Type the records out again in full, exactly.

▸ Data provided:
· · · · · · ·

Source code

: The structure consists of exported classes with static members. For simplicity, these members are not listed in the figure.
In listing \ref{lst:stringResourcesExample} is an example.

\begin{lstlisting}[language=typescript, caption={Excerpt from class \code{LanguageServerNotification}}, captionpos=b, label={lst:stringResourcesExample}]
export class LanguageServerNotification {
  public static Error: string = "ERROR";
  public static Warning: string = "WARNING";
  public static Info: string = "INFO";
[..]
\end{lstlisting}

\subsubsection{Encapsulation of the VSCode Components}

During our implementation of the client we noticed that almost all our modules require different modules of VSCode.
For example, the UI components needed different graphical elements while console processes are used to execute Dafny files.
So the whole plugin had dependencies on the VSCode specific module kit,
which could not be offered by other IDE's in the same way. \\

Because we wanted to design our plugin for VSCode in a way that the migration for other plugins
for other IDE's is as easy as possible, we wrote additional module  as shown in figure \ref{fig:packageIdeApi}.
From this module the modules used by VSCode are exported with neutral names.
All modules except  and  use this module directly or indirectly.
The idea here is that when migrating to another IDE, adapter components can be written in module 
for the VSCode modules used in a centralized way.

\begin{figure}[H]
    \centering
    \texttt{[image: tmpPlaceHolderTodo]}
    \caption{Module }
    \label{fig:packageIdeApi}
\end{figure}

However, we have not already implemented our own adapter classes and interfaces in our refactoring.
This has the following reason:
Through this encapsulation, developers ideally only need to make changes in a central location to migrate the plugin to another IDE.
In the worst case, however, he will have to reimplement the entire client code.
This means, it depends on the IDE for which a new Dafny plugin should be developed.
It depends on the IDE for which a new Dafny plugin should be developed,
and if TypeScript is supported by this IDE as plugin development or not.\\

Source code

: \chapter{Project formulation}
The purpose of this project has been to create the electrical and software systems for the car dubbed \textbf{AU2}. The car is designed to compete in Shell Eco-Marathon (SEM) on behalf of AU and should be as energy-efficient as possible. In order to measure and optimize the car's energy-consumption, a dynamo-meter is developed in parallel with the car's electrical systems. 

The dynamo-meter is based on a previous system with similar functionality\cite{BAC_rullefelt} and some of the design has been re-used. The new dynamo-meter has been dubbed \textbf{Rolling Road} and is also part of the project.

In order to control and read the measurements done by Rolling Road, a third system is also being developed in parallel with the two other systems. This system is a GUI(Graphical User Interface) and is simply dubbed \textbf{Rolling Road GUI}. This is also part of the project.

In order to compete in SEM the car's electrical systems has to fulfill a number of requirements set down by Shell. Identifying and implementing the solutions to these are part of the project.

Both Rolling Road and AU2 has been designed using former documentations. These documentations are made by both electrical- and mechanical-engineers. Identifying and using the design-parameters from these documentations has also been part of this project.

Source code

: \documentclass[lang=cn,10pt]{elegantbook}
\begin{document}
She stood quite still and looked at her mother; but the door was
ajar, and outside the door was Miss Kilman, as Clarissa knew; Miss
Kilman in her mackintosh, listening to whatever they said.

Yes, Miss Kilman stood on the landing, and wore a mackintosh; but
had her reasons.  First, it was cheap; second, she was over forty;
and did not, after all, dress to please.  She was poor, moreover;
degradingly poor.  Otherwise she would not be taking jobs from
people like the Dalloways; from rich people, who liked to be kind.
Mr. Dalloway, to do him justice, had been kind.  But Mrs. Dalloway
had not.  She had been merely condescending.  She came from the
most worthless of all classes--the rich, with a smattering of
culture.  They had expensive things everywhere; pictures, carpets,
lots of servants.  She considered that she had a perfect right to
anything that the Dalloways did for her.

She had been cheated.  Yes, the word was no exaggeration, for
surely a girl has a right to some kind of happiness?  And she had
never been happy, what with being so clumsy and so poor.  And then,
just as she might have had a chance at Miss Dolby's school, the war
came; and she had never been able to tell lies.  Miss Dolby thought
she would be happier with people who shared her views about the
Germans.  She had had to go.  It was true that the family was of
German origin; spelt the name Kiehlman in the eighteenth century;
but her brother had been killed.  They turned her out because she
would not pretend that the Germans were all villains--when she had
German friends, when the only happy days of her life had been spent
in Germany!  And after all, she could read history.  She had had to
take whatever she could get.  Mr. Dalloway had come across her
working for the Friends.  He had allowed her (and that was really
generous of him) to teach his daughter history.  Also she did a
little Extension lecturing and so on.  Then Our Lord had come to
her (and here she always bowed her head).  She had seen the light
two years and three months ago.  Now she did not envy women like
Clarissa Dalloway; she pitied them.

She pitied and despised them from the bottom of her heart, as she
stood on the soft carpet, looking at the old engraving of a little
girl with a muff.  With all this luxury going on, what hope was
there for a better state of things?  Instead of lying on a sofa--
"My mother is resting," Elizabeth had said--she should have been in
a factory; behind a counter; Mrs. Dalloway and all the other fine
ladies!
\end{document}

· · · · · · ·

▸ Response to this exercise:
Source code

: The structure consists of exported classes with static members. For simplicity, these members are not listed in the figure.
In listing \ref{lst:stringResourcesExample} is an example.

\begin{lstlisting}[language=typescript, caption={Excerpt from class \code{LanguageServerNotification}}, captionpos=b, label={lst:stringResourcesExample}]
export class LanguageServerNotification {
  public static Error: string = "ERROR";
  public static Warning: string = "WARNING";
  public static Info: string = "INFO";
[..]
\end{lstlisting}

\subsubsection{Encapsulation of the VSCode Components}

During our implementation of the client we noticed that almost all our modules require different modules of VSCode.
For example, the UI components needed different graphical elements while console processes are used to execute Dafny files.
So the whole plugin had dependencies on the VSCode specific module kit,
which could not be offered by other IDE's in the same way. \\

Because we wanted to design our plugin for VSCode in a way that the migration for other plugins
for other IDE's is as easy as possible, we wrote additional module  as shown in figure \ref{fig:packageIdeApi}.
From this module the modules used by VSCode are exported with neutral names.
All modules except  and  use this module directly or indirectly.
The idea here is that when migrating to another IDE, adapter components can be written in module 
for the VSCode modules used in a centralized way.

\begin{figure}[H]
    \centering
    \texttt{[image: tmpPlaceHolderTodo]}
    \caption{Module }
    \label{fig:packageIdeApi}
\end{figure}

However, we have not already implemented our own adapter classes and interfaces in our refactoring.
This has the following reason:
Through this encapsulation, developers ideally only need to make changes in a central location to migrate the plugin to another IDE.
In the worst case, however, he will have to reimplement the entire client code.
This means, it depends on the IDE for which a new Dafny plugin should be developed.
It depends on the IDE for which a new Dafny plugin should be developed,
and if TypeScript is supported by this IDE as plugin development or not.\\

Source code

: \chapter{Project formulation}
The purpose of this project has been to create the electrical and software systems for the car dubbed \textbf{AU2}. The car is designed to compete in Shell Eco-Marathon (SEM) on behalf of AU and should be as energy-efficient as possible. In order to measure and optimize the car's energy-consumption, a dynamo-meter is developed in parallel with the car's electrical systems. 

The dynamo-meter is based on a previous system with similar functionality\cite{BAC_rullefelt} and some of the design has been re-used. The new dynamo-meter has been dubbed \textbf{Rolling Road} and is also part of the project.

In order to control and read the measurements done by Rolling Road, a third system is also being developed in parallel with the two other systems. This system is a GUI(Graphical User Interface) and is simply dubbed \textbf{Rolling Road GUI}. This is also part of the project.

In order to compete in SEM the car's electrical systems has to fulfill a number of requirements set down by Shell. Identifying and implementing the solutions to these are part of the project.

Both Rolling Road and AU2 has been designed using former documentations. These documentations are made by both electrical- and mechanical-engineers. Identifying and using the design-parameters from these documentations has also been part of this project.

Source code

: \documentclass[lang=cn,10pt]{elegantbook}
\begin{document}
She stood quite still and looked at her mother; but the door was
ajar, and outside the door was Miss Kilman, as Clarissa knew; Miss
Kilman in her mackintosh, listening to whatever they said.

Yes, Miss Kilman stood on the landing, and wore a mackintosh; but
had her reasons.  First, it was cheap; second, she was over forty;
and did not, after all, dress to please.  She was poor, moreover;
degradingly poor.  Otherwise she would not be taking jobs from
people like the Dalloways; from rich people, who liked to be kind.
Mr. Dalloway, to do him justice, had been kind.  But Mrs. Dalloway
had not.  She had been merely condescending.  She came from the
most worthless of all classes--the rich, with a smattering of
culture.  They had expensive things everywhere; pictures, carpets,
lots of servants.  She considered that she had a perfect right to
anything that the Dalloways did for her.

She had been cheated.  Yes, the word was no exaggeration, for
surely a girl has a right to some kind of happiness?  And she had
never been happy, what with being so clumsy and so poor.  And then,
just as she might have had a chance at Miss Dolby's school, the war
came; and she had never been able to tell lies.  Miss Dolby thought
she would be happier with people who shared her views about the
Germans.  She had had to go.  It was true that the family was of
German origin; spelt the name Kiehlman in the eighteenth century;
but her brother had been killed.  They turned her out because she
would not pretend that the Germans were all villains--when she had
German friends, when the only happy days of her life had been spent
in Germany!  And after all, she could read history.  She had had to
take whatever she could get.  Mr. Dalloway had come across her
working for the Friends.  He had allowed her (and that was really
generous of him) to teach his daughter history.  Also she did a
little Extension lecturing and so on.  Then Our Lord had come to
her (and here she always bowed her head).  She had seen the light
two years and three months ago.  Now she did not envy women like
Clarissa Dalloway; she pitied them.

She pitied and despised them from the bottom of her heart, as she
stood on the soft carpet, looking at the old engraving of a little
girl with a muff.  With all this luxury going on, what hope was
there for a better state of things?  Instead of lying on a sofa--
"My mother is resting," Elizabeth had said--she should have been in
a factory; behind a counter; Mrs. Dalloway and all the other fine
ladies!
\end{document}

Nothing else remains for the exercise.